0E7F5E043043A57AC07F2E6BA9C5AEE1399AAD30 com.tsoft.app.iscreenrecorder Android/Spy.Android.CKN AhMyth‑based backdoor.

Network

IP Provider First seen Details
34.87.78[.]222 Namecheap 2022-12-10 order.80876dd5[.]shop C&C server.
13.228.247[.]118 Namecheap 2021-10-05 80876dd5[.]shop:22222 C&C server.

MITRE ATT&CK Techniques

This table was built using version 12 of the MITRE ATT&CK framework.

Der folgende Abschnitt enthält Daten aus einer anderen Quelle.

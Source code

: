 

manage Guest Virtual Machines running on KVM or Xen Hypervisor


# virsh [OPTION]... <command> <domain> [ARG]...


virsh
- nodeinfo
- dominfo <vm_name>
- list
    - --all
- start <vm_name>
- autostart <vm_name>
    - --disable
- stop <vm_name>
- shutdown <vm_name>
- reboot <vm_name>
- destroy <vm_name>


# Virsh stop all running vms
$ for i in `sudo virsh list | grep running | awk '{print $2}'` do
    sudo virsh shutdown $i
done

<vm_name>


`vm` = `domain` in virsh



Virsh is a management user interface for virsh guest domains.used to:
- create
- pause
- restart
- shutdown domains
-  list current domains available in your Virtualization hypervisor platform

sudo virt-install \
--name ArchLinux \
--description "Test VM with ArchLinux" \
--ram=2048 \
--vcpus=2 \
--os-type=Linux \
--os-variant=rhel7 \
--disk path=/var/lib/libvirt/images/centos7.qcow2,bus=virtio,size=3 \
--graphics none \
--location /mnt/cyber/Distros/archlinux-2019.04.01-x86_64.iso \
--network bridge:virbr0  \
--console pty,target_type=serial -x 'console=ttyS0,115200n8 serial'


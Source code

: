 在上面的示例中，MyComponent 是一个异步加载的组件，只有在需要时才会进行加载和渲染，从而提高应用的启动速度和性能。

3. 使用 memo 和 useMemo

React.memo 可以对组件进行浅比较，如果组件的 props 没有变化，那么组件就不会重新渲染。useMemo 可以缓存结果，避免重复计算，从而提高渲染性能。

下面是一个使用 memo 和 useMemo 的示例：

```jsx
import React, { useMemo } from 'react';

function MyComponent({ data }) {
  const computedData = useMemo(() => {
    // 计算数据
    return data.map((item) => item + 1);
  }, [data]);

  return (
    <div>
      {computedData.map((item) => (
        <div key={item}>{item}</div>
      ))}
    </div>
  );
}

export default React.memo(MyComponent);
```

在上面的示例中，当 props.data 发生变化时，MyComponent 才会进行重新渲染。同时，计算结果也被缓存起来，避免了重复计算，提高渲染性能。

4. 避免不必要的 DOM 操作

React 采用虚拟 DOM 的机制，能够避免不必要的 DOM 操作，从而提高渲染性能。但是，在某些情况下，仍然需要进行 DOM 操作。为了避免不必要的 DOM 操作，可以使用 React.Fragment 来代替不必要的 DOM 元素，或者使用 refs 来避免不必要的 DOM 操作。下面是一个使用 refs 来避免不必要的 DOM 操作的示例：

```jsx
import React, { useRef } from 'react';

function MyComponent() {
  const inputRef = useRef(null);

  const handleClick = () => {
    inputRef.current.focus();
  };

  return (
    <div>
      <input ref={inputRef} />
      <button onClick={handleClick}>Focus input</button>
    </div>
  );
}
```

Tactic ID Name Description
Persistence T1398 Boot or Logon Initialization Scripts AhRat receives the BOOT_COMPLETED broadcast intent to activate at device startup.
T1624.001 Event Triggered Execution: Broadcast Receivers AhRat functionality is triggered if one of these events occurs: CONNECTIVITY_CHANGE, or WIFI_STATE_CHANGED.
Discovery T1420 File and Directory Discovery AhRat can list available files on external storage.
T1426 System Information Discovery AhRat can extract information about the device, including device ID, country, device manufacturer and mode, and common system information.
Collection T1533 Data from Local System AhRat can exfiltrate files with particular extensions from a device.
T1429 Audio Capture AhRat can record surrounding audio.
Command and Control T1437.001 Application Layer Protocol: Web Protocols AhRat uses HTTPS to communicate with its C&C server.
Exfiltration T1646 Exfiltration Over C2 Channel AhRat exfiltrates stolen data over its C&C channel.